Repeat the stretch of entries below from the line with "### Create monitors" through the line with "2. Click on one". Include both ends and add nothing.
· · ·
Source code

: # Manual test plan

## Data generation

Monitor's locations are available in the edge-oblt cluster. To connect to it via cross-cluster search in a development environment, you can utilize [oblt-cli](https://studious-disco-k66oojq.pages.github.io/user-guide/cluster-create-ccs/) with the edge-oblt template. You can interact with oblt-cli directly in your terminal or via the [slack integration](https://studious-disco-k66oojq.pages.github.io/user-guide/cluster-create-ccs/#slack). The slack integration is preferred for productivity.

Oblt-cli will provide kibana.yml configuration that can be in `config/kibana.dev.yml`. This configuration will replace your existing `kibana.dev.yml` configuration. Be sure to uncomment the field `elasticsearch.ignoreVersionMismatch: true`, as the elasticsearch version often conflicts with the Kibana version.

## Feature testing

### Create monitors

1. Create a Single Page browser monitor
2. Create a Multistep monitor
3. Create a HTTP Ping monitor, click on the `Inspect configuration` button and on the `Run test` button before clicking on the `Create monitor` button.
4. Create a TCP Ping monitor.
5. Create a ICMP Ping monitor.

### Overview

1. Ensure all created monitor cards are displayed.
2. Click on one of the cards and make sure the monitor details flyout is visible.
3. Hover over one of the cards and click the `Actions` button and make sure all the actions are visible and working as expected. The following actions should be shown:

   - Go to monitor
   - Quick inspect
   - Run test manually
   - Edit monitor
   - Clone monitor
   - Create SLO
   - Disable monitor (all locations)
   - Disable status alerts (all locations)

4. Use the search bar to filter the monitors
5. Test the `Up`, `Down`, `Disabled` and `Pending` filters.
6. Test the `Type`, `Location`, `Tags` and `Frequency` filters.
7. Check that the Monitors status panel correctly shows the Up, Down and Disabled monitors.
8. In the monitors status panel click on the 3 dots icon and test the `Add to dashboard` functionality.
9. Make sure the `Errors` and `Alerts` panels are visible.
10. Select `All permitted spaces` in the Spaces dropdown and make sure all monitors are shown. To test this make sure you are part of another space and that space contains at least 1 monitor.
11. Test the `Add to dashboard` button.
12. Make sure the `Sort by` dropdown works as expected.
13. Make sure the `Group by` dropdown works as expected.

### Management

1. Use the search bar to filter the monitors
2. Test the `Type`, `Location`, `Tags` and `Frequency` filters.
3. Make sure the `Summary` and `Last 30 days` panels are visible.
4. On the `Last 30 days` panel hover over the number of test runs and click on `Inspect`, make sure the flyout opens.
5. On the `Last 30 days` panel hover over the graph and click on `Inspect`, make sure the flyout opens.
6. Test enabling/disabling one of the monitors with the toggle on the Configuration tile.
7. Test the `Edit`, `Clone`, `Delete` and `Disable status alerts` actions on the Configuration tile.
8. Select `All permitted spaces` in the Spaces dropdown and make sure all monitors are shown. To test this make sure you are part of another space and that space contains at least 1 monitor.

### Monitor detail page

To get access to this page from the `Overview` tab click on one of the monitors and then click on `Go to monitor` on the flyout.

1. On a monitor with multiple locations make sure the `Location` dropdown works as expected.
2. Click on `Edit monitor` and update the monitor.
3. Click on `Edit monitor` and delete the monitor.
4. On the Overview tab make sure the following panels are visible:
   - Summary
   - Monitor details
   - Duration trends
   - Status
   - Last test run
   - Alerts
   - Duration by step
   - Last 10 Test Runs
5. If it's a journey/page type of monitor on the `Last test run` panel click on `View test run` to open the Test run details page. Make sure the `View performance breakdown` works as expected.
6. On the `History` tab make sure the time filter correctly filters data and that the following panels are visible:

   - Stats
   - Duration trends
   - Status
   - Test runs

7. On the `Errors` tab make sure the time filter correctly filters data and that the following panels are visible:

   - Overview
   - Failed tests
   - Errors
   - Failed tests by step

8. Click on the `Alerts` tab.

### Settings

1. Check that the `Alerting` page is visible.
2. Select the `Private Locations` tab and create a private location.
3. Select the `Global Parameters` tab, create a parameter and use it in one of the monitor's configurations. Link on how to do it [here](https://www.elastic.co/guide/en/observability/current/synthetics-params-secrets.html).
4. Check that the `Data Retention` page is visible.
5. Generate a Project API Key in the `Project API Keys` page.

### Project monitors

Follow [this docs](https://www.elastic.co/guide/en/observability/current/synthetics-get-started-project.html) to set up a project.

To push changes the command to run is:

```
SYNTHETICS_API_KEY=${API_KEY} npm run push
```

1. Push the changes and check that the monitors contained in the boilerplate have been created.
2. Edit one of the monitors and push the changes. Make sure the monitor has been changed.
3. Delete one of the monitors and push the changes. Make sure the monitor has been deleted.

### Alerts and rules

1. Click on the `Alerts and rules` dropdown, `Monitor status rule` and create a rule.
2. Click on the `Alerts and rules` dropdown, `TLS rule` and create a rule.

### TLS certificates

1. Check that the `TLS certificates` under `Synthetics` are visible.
· · ·
§ SOLVED EXERCISE
### Create monitors

1. Create a Single Page browser monitor
2. Create a Multistep monitor
3. Create a HTTP Ping monitor, click on the `Inspect configuration` button and on the `Run test` button before clicking on the `Create monitor` button.
4. Create a TCP Ping monitor.
5. Create a ICMP Ping monitor.

### Overview

1. Ensure all created monitor cards are displayed.
2. Click on one of the cards and make sure the monitor details flyout is visible.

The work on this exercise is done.